#### Activity
Transcribe nothing except the lines below that run from the one with "JavaScript: Programming language" to the one with "THERE ARE BIG, **GAPING** SECURITY HOLES!!!", ends included, and do not copy any picture.

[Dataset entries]
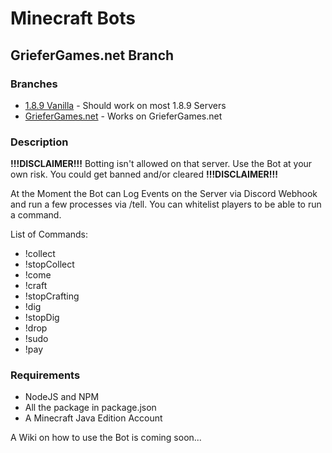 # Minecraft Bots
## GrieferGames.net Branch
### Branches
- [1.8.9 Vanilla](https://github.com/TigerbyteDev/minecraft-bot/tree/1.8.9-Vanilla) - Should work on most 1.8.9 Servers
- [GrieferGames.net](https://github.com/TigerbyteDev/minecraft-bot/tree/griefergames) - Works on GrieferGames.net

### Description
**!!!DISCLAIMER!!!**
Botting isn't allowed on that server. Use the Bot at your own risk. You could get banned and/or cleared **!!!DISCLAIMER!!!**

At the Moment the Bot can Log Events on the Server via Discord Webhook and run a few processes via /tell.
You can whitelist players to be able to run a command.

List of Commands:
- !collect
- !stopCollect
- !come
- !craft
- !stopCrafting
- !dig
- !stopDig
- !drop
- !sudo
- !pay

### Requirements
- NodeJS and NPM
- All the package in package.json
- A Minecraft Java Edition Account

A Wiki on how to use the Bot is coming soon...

...

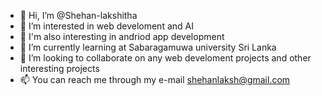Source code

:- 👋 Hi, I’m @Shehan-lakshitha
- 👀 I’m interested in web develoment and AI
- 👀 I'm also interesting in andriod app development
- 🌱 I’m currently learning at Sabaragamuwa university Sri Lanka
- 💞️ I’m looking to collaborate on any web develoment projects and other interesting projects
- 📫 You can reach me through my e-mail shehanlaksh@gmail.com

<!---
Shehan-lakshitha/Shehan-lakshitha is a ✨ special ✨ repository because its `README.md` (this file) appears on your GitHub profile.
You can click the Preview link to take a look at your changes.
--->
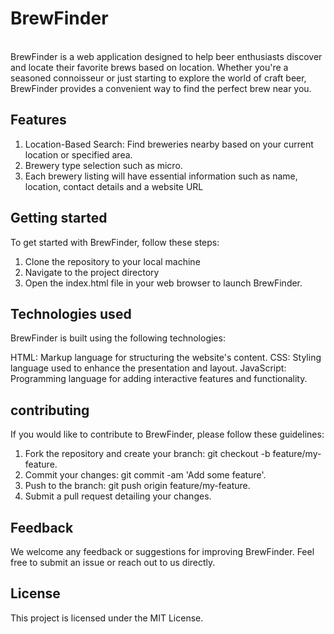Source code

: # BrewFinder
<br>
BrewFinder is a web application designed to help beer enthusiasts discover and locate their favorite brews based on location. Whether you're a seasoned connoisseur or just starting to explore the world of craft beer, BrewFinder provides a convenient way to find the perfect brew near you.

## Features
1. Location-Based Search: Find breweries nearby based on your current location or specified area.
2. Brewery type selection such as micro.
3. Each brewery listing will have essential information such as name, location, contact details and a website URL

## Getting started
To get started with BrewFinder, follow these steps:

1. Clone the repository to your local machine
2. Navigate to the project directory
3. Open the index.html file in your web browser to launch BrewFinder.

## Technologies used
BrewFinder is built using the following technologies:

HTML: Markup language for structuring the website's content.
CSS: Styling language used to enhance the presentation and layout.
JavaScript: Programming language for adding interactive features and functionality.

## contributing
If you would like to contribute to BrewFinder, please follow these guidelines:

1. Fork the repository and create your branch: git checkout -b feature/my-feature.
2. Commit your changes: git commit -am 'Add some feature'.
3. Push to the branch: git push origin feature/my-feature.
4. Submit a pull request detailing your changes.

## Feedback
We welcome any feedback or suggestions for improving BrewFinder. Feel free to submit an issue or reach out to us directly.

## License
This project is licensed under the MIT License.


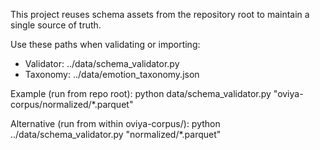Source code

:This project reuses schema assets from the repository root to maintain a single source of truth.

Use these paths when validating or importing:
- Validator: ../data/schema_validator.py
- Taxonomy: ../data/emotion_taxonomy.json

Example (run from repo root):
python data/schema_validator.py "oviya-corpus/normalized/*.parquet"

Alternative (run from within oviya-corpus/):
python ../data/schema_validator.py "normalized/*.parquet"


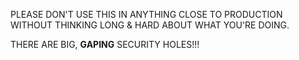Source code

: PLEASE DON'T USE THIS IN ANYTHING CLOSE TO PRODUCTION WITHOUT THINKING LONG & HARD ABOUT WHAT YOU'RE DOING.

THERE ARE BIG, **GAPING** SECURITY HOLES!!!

---

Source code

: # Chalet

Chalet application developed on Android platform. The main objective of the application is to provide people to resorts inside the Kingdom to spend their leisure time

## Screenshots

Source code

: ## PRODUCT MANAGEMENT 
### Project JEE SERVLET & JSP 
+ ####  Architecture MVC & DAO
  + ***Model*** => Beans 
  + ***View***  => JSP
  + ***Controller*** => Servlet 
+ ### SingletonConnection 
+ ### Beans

#### Result
JavaScript: Programming language for adding interactive features and functionality.

## contributing
If you would like to contribute to BrewFinder, please follow these guidelines:

1. Fork the repository and create your branch: git checkout -b feature/my-feature.
2. Commit your changes: git commit -am 'Add some feature'.
3. Push to the branch: git push origin feature/my-feature.
4. Submit a pull request detailing your changes.

## Feedback
We welcome any feedback or suggestions for improving BrewFinder. Feel free to submit an issue or reach out to us directly.

## License
This project is licensed under the MIT License.


Source code

:This project reuses schema assets from the repository root to maintain a single source of truth.

Use these paths when validating or importing:
- Validator: ../data/schema_validator.py
- Taxonomy: ../data/emotion_taxonomy.json

Example (run from repo root):
python data/schema_validator.py "oviya-corpus/normalized/*.parquet"

Alternative (run from within oviya-corpus/):
python ../data/schema_validator.py "normalized/*.parquet"


Source code

: PLEASE DON'T USE THIS IN ANYTHING CLOSE TO PRODUCTION WITHOUT THINKING LONG & HARD ABOUT WHAT YOU'RE DOING.

THERE ARE BIG, **GAPING** SECURITY HOLES!!!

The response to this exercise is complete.